● Work to complete
Return the records below character for character.

== Data to process ==

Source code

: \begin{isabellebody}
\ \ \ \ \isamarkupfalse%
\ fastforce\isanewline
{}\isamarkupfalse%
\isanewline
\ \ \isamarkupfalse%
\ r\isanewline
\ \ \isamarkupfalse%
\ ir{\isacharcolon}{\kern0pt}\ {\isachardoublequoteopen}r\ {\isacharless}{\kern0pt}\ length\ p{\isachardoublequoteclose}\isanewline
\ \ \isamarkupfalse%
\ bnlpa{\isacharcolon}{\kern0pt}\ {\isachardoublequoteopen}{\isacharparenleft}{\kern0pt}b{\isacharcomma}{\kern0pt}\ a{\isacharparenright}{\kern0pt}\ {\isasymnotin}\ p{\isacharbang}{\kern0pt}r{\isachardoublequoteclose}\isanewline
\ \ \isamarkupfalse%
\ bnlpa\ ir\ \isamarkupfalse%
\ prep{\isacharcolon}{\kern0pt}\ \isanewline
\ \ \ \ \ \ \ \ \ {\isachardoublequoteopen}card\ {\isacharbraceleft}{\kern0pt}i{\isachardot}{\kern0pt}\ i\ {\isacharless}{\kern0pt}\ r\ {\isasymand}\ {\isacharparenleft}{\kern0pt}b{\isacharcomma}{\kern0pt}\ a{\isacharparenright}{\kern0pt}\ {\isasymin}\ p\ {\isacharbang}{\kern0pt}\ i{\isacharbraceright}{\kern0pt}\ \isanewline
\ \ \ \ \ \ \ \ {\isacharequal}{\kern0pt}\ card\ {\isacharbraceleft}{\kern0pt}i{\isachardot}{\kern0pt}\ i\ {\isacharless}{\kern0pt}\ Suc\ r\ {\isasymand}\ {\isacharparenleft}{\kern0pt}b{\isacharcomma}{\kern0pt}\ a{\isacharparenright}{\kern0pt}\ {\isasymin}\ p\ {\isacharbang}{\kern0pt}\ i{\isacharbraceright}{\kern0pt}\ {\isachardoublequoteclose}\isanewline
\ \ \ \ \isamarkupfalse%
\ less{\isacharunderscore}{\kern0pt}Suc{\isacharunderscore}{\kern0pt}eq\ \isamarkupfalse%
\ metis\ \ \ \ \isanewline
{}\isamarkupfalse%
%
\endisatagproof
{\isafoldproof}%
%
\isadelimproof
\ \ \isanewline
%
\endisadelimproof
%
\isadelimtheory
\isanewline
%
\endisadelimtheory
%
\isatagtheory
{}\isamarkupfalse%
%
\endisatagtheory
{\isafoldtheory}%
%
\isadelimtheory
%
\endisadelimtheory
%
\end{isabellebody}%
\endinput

===

● Solved exercise
Source code

: \begin{isabellebody}
\ \ \ \ \isamarkupfalse%
\ fastforce\isanewline
{}\isamarkupfalse%
\isanewline
\ \ \isamarkupfalse%
\ r\isanewline
\ \ \isamarkupfalse%
\ ir{\isacharcolon}{\kern0pt}\ {\isachardoublequoteopen}r\ {\isacharless}{\kern0pt}\ length\ p{\isachardoublequoteclose}\isanewline
\ \ \isamarkupfalse%
\ bnlpa{\isacharcolon}{\kern0pt}\ {\isachardoublequoteopen}{\isacharparenleft}{\kern0pt}b{\isacharcomma}{\kern0pt}\ a{\isacharparenright}{\kern0pt}\ {\isasymnotin}\ p{\isacharbang}{\kern0pt}r{\isachardoublequoteclose}\isanewline
\ \ \isamarkupfalse%
\ bnlpa\ ir\ \isamarkupfalse%
\ prep{\isacharcolon}{\kern0pt}\ \isanewline
\ \ \ \ \ \ \ \ \ {\isachardoublequoteopen}card\ {\isacharbraceleft}{\kern0pt}i{\isachardot}{\kern0pt}\ i\ {\isacharless}{\kern0pt}\ r\ {\isasymand}\ {\isacharparenleft}{\kern0pt}b{\isacharcomma}{\kern0pt}\ a{\isacharparenright}{\kern0pt}\ {\isasymin}\ p\ {\isacharbang}{\kern0pt}\ i{\isacharbraceright}{\kern0pt}\ \isanewline
\ \ \ \ \ \ \ \ {\isacharequal}{\kern0pt}\ card\ {\isacharbraceleft}{\kern0pt}i{\isachardot}{\kern0pt}\ i\ {\isacharless}{\kern0pt}\ Suc\ r\ {\isasymand}\ {\isacharparenleft}{\kern0pt}b{\isacharcomma}{\kern0pt}\ a{\isacharparenright}{\kern0pt}\ {\isasymin}\ p\ {\isacharbang}{\kern0pt}\ i{\isacharbraceright}{\kern0pt}\ {\isachardoublequoteclose}\isanewline
\ \ \ \ \isamarkupfalse%
\ less{\isacharunderscore}{\kern0pt}Suc{\isacharunderscore}{\kern0pt}eq\ \isamarkupfalse%
\ metis\ \ \ \ \isanewline
{}\isamarkupfalse%
%
\endisatagproof
{\isafoldproof}%
%
\isadelimproof
\ \ \isanewline
%
\endisadelimproof
%
\isadelimtheory
\isanewline
%
\endisadelimtheory
%
\isatagtheory
{}\isamarkupfalse%
%
\endisatagtheory
{\isafoldtheory}%
%
\isadelimtheory
%
\endisadelimtheory
%
\end{isabellebody}%
\endinput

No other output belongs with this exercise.